Los ya amplios conocimientos, o intereses, antropológicos de Eliade cuando publica el libro -tiene 26 años- se reflejan en su manejo del folclore. Nazarie es una prolongación evidente de su ánimo curioso, la emanación de su propia sed de sabiduría. La concepción de Cristina debe mucho a su pasión por las civilizaciones arcaicas. Un dato debe tenerse muy en cuenta: la joven es una vampiresa genuinamente rumana. Vive en una zona con un pasado perfectamente documentado, y no exótico, como sucede en Drácula: las fuentes de Eliade se basan en el trabajo de campo, o en estudios exhaustivos de verdaderos especialistas, y no en la remota rumorología o el pintoresquismo de los volúmenes de las bibliotecas de órdenes herméticas, la documentación de la que se serviría Bram Stoker para concebir su famosísima obra. Drácula no deja de ser una novela marcada por un sesgo parcial, anglosajón: no olvidemos que el conde es el extraño non grato -el inmigrante en tiempos industriales- que se introduce en la plácida vida británica para alterarla o destruirla. Cristina no supone ese tipo de amenaza foránea. Es un peligro local, y como tal, más que folclore y superstición, es parte intrínseca de la cultura de una civilización, de un pueblo.

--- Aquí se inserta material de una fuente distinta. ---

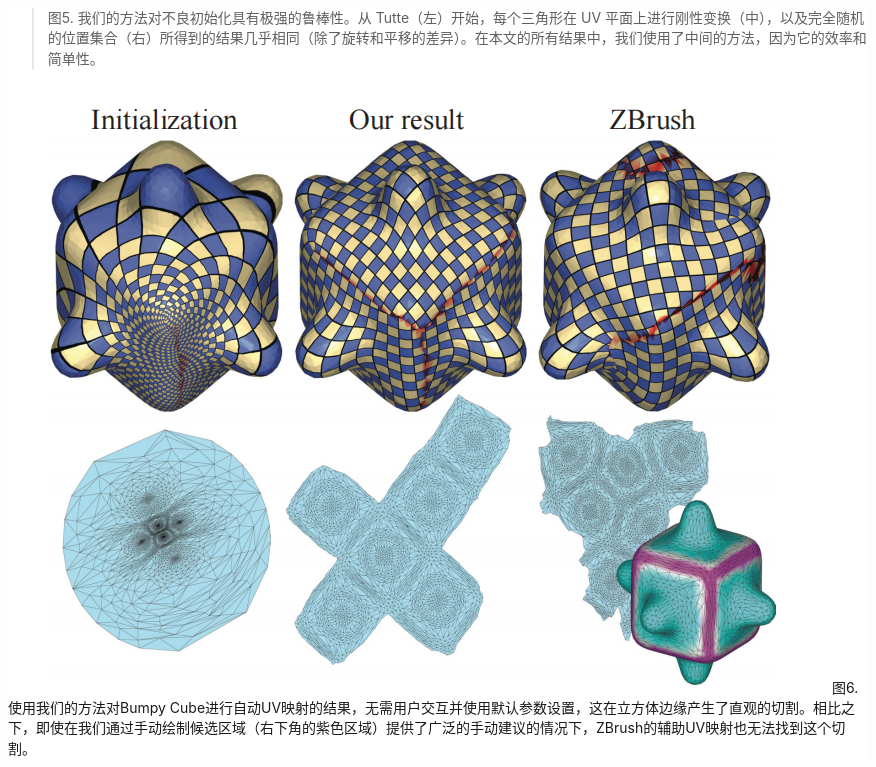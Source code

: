 > 图5. 我们的方法对不良初始化具有极强的鲁棒性。从 Tutte（左）开始，每个三角形在 UV 平面上进行刚性变换（中），以及完全随机的位置集合（右）所得到的结果几乎相同（除了旋转和平移的差异）。在本文的所有结果中，我们使用了中间的方法，因为它的效率和简单性。



![图6](./illustration/Fig.6.png)
图6. 使用我们的方法对Bumpy Cube进行自动UV映射的结果，无需用户交互并使用默认参数设置，这在立方体边缘产生了直观的切割。相比之下，即使在我们通过手动绘制候选区域（右下角的紫色区域）提供了广泛的手动建议的情况下，ZBrush的辅助UV映射也无法找到这个切割。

Es así que Cristina es tanto vampiro como strigoi. Las diferencias entre ambos seres son sutiles y las marca la pertenencia a una tierra. Massimo Izzi, autor del imprescindible Diccionario ilustrado de los monstruos (José J. Olañeta Editor, 2000) dedica una entrada al monstruo (en la página 452): “Strigoi es la denominación rumana del vampiro. El nombre deriva de «a striga», gritar, dado que sus gritos estridentes se oyen a menudo por la noche, cuando luchan entre sí, y sobre todo en la noche de San Andrés”. Izzi parece estar describiendo a Cristina en un pasaje posterior: “Los strigoi muertos (hay otros vivos, que lo son por nacimiento) […] son idénticos a como lo eran en vida, pero tienen el poder de transformarse en insectos nocturnos o en animales”. La joven azuzará a sus víctimas como enjambre de mosquitos y como mariposas nocturnas. Las lecturas de Stoker le permitieron, en este caso, trasladar estas características rumanas a su célebre no-muerto: como Cristina, Drácula se aferra a su tierra (la joven está enterrada bajo el suelo de sus posesiones) y se metamorfosea (el conde lo hará bajo la forma de lobo y murciélago).

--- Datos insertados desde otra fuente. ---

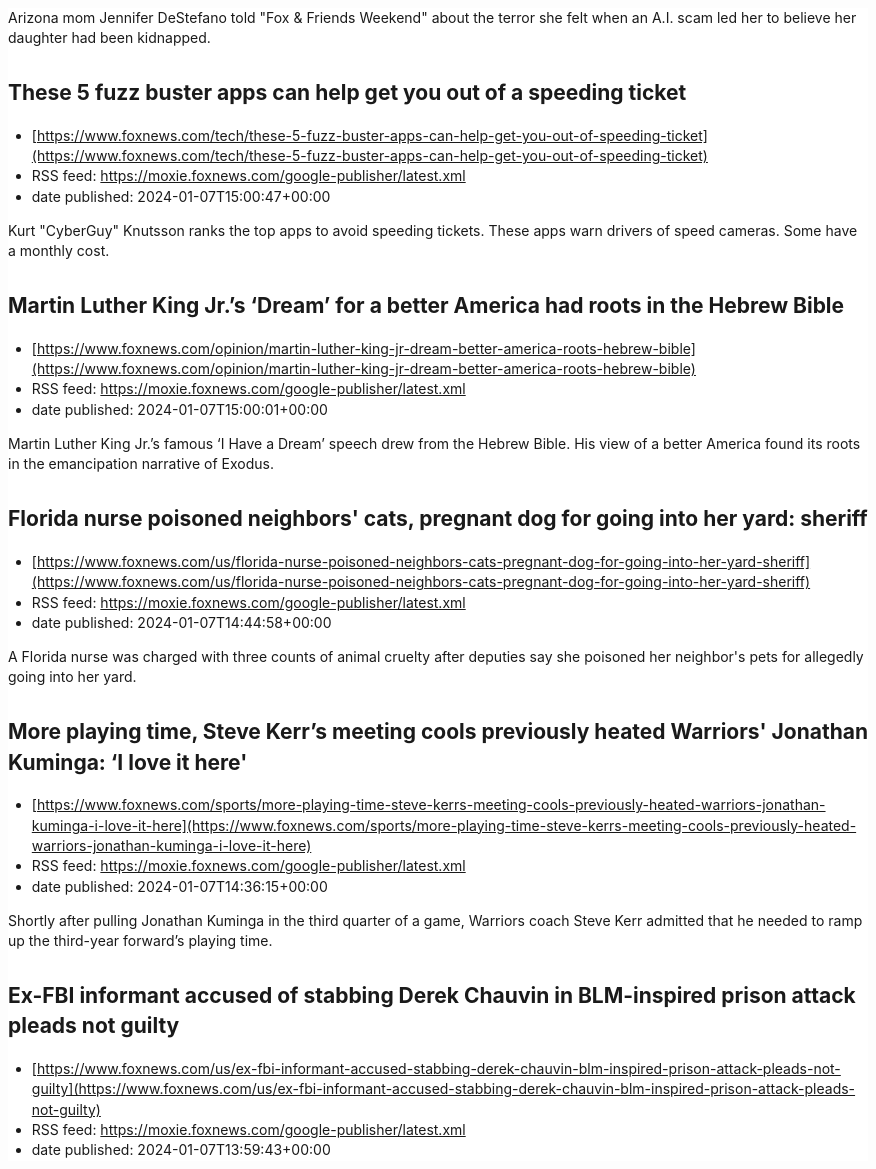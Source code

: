 Arizona mom Jennifer DeStefano told &quot;Fox &amp; Friends Weekend&quot; about the terror she felt when an A.I. scam led her to believe her daughter had been kidnapped.

## These 5 fuzz buster apps can help get you out of a speeding ticket
 - [https://www.foxnews.com/tech/these-5-fuzz-buster-apps-can-help-get-you-out-of-speeding-ticket](https://www.foxnews.com/tech/these-5-fuzz-buster-apps-can-help-get-you-out-of-speeding-ticket)
 - RSS feed: https://moxie.foxnews.com/google-publisher/latest.xml
 - date published: 2024-01-07T15:00:47+00:00

Kurt &quot;CyberGuy&quot; Knutsson ranks the top apps to avoid speeding tickets. These apps warn drivers of speed cameras. Some have a monthly cost.

## Martin Luther King Jr.’s ‘Dream’ for a better America had roots in the Hebrew Bible
 - [https://www.foxnews.com/opinion/martin-luther-king-jr-dream-better-america-roots-hebrew-bible](https://www.foxnews.com/opinion/martin-luther-king-jr-dream-better-america-roots-hebrew-bible)
 - RSS feed: https://moxie.foxnews.com/google-publisher/latest.xml
 - date published: 2024-01-07T15:00:01+00:00

Martin Luther King Jr.’s famous ‘I Have a Dream’ speech drew from the Hebrew Bible. His view of a better America found its roots in the emancipation narrative of Exodus.

## Florida nurse poisoned neighbors' cats, pregnant dog for going into her yard: sheriff
 - [https://www.foxnews.com/us/florida-nurse-poisoned-neighbors-cats-pregnant-dog-for-going-into-her-yard-sheriff](https://www.foxnews.com/us/florida-nurse-poisoned-neighbors-cats-pregnant-dog-for-going-into-her-yard-sheriff)
 - RSS feed: https://moxie.foxnews.com/google-publisher/latest.xml
 - date published: 2024-01-07T14:44:58+00:00

A Florida nurse was charged with three counts of animal cruelty after deputies say she poisoned her neighbor&apos;s pets for allegedly going into her yard.

## More playing time, Steve Kerr’s meeting cools previously heated Warriors' Jonathan Kuminga: ‘I love it here'
 - [https://www.foxnews.com/sports/more-playing-time-steve-kerrs-meeting-cools-previously-heated-warriors-jonathan-kuminga-i-love-it-here](https://www.foxnews.com/sports/more-playing-time-steve-kerrs-meeting-cools-previously-heated-warriors-jonathan-kuminga-i-love-it-here)
 - RSS feed: https://moxie.foxnews.com/google-publisher/latest.xml
 - date published: 2024-01-07T14:36:15+00:00

Shortly after pulling Jonathan Kuminga in the third quarter of a game, Warriors coach Steve Kerr admitted that he needed to ramp up the third-year forward’s playing time.

## Ex-FBI informant accused of stabbing Derek Chauvin in BLM-inspired prison attack pleads not guilty
 - [https://www.foxnews.com/us/ex-fbi-informant-accused-stabbing-derek-chauvin-blm-inspired-prison-attack-pleads-not-guilty](https://www.foxnews.com/us/ex-fbi-informant-accused-stabbing-derek-chauvin-blm-inspired-prison-attack-pleads-not-guilty)
 - RSS feed: https://moxie.foxnews.com/google-publisher/latest.xml
 - date published: 2024-01-07T13:59:43+00:00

Cristina murió a los veinte años, en 1907, el mismo año del nacimiento del autor. Fue asesinada por su amante. Su odio y su voluntad eran tan fuertes que regresó de la tumba para vengarse tres décadas después. A tan sólo un par de años de la gran conflagración que sumiría a la humanidad en una perpetua tiniebla. En contra de lo que cabe pensar, habrían sido malos tiempos para los vampiros, pues el hombre tendría la vista demasiado puesta en matar, destruir y sobrevivir. No habría tiempo para amar. El destino de los vampiros en ese mundo de no-muertos difícilmente habría sido muy esperanzador.